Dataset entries
===============

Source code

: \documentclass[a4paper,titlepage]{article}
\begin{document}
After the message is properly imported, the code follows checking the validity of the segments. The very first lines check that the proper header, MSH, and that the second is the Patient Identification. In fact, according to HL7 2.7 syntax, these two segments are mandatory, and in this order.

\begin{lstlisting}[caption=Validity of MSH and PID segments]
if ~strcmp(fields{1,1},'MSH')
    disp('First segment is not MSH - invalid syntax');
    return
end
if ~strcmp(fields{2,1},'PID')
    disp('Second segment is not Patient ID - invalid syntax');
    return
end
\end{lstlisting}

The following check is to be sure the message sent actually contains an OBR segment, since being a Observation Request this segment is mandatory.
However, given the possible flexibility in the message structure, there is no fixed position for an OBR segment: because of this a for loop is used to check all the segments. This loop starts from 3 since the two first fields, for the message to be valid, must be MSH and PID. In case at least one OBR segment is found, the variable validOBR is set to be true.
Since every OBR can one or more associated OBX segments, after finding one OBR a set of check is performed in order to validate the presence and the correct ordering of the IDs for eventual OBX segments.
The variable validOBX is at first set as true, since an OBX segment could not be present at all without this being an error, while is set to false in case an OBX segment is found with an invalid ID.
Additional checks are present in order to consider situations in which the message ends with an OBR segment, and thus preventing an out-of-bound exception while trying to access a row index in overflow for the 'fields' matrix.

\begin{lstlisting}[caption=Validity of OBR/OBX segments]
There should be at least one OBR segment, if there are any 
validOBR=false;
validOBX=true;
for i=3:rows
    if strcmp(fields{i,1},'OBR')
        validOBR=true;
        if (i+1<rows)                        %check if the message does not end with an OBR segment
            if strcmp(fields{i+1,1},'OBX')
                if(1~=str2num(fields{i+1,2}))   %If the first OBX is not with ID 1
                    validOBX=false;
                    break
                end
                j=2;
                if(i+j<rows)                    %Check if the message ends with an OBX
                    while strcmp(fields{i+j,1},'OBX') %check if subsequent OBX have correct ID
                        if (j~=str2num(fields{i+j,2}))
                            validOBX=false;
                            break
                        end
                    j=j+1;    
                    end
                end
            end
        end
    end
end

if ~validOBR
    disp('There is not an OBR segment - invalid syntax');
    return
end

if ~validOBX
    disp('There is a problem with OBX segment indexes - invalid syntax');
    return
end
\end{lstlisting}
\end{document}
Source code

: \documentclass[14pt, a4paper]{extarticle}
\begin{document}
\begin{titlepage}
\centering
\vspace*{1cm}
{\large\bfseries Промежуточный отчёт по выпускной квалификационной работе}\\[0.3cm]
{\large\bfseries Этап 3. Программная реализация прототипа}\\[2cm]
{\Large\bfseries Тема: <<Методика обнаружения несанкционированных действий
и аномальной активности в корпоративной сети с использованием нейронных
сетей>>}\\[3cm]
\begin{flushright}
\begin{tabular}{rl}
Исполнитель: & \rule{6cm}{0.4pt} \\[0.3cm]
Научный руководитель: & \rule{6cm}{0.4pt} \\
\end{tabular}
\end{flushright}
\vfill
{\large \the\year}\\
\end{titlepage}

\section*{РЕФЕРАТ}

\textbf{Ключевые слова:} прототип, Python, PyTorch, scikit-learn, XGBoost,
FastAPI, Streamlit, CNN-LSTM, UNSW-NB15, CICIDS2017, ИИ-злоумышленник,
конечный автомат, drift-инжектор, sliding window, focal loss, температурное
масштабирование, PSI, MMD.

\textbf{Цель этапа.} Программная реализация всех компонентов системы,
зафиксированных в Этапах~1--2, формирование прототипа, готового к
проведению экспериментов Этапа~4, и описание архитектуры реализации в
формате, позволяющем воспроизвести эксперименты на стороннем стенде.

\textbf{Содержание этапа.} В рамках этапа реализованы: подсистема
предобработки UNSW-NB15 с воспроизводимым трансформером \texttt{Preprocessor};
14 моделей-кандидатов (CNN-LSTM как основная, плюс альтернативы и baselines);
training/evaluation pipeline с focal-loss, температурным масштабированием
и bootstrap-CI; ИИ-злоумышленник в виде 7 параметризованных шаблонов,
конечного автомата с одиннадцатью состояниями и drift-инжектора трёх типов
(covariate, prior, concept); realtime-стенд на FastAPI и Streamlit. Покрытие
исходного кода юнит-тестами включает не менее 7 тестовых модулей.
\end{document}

===============

Problem requirements: Whenever the word "segments" occurs in a line of the records, that line counts once; state the total alone.

Task answer: 5